The prolonged, extensive emission of greenhouse gases over the next several decades could have significant impacts on ocean life, according to a study by UC Merced marine biologist Michael Beman.
Increases in carbon dioxide emissions — exacerbated by the burning of fossil fuels and other human activities — are making ocean water more acidic, and Beman's study shows that the increased acidity will fundamentally alter the way nitrogen cycles throughout the sea.
Because nitrogen is an important nutrient for all organisms, this could ultimately have significant impacts for all forms of marine life.
"There is growing concern about this issue because human activities are modifying ocean pH so rapidly," Beman said. "While we do not know what the full effects of changing the nitrogen cycle will be, we performed experiments all over the world and believe that these changes will be global in extent."
Beman's study — funded by the National Science Foundation and co-authored by a team of researchers from the University of Hawaii, University of Southern California and the Bermuda Institute of Ocean Sciences — will be published this week in the prestigious journal, Proceedings of the National Academy of Sciences  (PNAS). Beman conducted the studies while at the University of Hawaii, before coming to UC Merced  in 2009.
During the study, Beman and his coworkers decreased the pH level of ocean water — making it more acidic — in six total experiments at four different locations in the Atlantic and Pacific oceans: two near Hawaii, one off the coast of Los Angeles, one near Bermuda and two in the Sargasso Sea southeast of Bermuda.
In every instance, when the pH was decreased, the production of the oxidized forms of nitrogen used by phytoplankton and other microorganisms also decreased. That nitrogen is produced through the oxidation of ammonia in seawater by microscopic organisms.
The results showed that when the pH of the water was decreased from 8.1 to 8.0 — roughly the decrease expected over the next 20 to 30 years — ammonia oxidation rates decreased by an average of 21 percent over the six experiments, with a minimum decrease of 3 percent and a maximum of 44 percent.

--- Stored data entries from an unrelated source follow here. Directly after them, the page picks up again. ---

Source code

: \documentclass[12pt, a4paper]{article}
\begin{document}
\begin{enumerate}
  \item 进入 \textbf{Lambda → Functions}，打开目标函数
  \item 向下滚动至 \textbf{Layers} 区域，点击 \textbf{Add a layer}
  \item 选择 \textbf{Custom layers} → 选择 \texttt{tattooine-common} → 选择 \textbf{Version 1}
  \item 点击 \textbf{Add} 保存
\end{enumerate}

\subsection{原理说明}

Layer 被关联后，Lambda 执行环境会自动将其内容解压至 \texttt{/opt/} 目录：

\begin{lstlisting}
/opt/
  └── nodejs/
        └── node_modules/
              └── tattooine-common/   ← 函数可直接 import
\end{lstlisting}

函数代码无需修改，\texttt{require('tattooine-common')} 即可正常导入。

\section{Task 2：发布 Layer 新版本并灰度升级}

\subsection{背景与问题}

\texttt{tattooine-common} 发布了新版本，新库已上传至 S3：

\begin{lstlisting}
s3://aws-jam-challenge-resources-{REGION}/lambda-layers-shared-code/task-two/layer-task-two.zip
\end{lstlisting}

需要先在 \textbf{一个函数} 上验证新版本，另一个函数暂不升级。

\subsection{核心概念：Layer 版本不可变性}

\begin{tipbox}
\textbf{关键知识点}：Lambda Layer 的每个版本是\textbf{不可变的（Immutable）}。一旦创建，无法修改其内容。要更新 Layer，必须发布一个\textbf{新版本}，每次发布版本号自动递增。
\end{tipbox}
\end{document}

Such a reduction could lead to a substantial shift in the chemical form of nitrogen supplied to phytoplankton, the single-celled aquatic "plants" that form the base of the ocean's food web. The decrease in nitrogen would likely favor smaller species of phytoplankton, possibly creating a domino effect throughout the food web.
This is an important step in furthering science's understanding of how continued increases in greenhouse gas emissions will affect marine life on a global scale and another example of UC Merced researchers  addressing society's most challenging problems.
"What makes ocean acidification such a challenging scientific and societal issue is that we're engaged in a global, unreplicated experiment — one that's difficult to study and has many unknown consequences," Beman said.
"Nevertheless, our results can be used to estimate the potential impacts of acidification on the marine nitrogen cycle and on marine life in general. These effects could be substantial and deserve additional study."
Co-authors on the PNAS paper were David A. Hutchins, Cheryl-Emiliane Chow, Andrew L. King, Yuanyuan Feng and Jed A. Fuhrman of USC, Andreas Andersson and Nicholas R. Bates of the Bermuda Institute of Ocean Sciences, and Brian N. Popp of the University of Hawaii.